To do.
Gather each line in the entries that includes the string "lifecycle".
== == ==
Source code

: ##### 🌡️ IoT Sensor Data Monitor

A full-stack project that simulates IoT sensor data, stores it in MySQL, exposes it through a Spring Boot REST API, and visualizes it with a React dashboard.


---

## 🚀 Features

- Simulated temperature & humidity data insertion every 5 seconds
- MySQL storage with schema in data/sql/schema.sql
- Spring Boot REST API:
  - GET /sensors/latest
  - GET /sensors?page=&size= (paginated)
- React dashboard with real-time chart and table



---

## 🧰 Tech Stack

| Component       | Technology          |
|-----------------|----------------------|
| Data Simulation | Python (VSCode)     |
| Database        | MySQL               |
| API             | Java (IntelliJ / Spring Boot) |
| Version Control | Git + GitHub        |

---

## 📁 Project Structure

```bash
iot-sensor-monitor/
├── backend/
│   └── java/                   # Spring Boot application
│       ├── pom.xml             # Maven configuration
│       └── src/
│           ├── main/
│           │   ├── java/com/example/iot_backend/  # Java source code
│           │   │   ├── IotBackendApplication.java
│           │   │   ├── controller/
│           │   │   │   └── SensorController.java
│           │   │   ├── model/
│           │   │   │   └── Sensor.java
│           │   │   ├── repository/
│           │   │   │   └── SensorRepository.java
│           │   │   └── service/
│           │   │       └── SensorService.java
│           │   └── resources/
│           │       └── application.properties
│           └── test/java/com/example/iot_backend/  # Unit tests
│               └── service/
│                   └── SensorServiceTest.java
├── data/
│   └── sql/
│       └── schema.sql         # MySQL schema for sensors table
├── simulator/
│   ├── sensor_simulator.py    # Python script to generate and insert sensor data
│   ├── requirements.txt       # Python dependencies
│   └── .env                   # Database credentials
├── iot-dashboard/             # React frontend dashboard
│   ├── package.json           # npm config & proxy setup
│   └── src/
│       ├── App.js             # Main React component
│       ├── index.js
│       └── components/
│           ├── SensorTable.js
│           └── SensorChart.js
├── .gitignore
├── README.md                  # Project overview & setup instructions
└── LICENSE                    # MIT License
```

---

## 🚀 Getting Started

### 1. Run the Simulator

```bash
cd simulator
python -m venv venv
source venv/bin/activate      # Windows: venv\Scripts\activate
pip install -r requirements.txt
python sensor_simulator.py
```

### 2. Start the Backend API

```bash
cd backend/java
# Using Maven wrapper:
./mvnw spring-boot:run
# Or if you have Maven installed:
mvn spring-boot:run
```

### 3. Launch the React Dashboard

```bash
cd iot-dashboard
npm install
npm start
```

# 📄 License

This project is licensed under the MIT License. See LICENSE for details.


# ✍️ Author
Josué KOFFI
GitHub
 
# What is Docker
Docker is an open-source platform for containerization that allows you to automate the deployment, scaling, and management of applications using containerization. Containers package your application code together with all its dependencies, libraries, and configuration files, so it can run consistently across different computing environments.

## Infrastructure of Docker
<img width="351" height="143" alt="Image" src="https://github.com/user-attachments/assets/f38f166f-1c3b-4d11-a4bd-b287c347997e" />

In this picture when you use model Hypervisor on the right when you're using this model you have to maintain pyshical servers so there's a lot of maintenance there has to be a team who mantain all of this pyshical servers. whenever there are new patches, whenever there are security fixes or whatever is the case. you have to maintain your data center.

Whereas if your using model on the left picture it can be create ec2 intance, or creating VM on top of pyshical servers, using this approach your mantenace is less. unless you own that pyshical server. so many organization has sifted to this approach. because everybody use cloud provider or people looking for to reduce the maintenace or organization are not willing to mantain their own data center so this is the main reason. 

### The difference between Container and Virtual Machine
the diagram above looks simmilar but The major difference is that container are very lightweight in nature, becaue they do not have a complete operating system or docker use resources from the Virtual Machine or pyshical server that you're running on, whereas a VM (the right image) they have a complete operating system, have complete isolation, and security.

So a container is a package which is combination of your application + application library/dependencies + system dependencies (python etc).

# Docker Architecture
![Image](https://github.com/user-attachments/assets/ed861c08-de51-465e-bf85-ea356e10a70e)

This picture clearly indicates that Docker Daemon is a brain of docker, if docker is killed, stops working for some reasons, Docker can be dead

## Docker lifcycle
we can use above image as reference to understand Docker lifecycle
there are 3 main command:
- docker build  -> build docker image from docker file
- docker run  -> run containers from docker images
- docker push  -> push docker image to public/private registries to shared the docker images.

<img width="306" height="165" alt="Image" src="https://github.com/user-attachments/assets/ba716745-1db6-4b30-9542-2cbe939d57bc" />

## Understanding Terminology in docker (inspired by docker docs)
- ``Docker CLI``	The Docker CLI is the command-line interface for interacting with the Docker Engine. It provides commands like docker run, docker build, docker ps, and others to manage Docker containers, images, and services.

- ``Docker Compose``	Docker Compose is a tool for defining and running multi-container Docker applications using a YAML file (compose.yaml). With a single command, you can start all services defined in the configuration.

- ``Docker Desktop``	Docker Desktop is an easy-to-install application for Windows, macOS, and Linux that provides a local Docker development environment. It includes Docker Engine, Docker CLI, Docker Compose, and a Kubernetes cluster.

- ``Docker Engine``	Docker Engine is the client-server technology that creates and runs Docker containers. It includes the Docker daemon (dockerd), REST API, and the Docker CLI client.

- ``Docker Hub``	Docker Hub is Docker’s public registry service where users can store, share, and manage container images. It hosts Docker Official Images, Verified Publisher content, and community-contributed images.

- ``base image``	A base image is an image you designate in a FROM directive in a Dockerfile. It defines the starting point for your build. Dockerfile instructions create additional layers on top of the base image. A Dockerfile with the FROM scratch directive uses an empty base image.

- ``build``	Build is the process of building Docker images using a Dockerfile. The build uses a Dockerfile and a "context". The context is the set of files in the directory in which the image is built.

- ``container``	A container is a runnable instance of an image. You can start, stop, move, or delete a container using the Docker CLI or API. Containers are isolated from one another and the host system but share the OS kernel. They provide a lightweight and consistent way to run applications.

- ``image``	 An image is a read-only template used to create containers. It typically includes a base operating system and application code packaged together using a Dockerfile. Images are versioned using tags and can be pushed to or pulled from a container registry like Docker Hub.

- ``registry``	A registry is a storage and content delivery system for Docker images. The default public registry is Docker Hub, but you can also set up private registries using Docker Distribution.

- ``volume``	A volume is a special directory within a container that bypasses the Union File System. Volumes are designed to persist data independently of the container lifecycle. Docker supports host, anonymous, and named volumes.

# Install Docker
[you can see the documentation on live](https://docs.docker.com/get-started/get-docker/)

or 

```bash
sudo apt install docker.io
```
== == ==
Exercise result.
we can use above image as reference to understand Docker lifecycle
- ``volume``	A volume is a special directory within a container that bypasses the Union File System. Volumes are designed to persist data independently of the container lifecycle. Docker supports host, anonymous, and named volumes.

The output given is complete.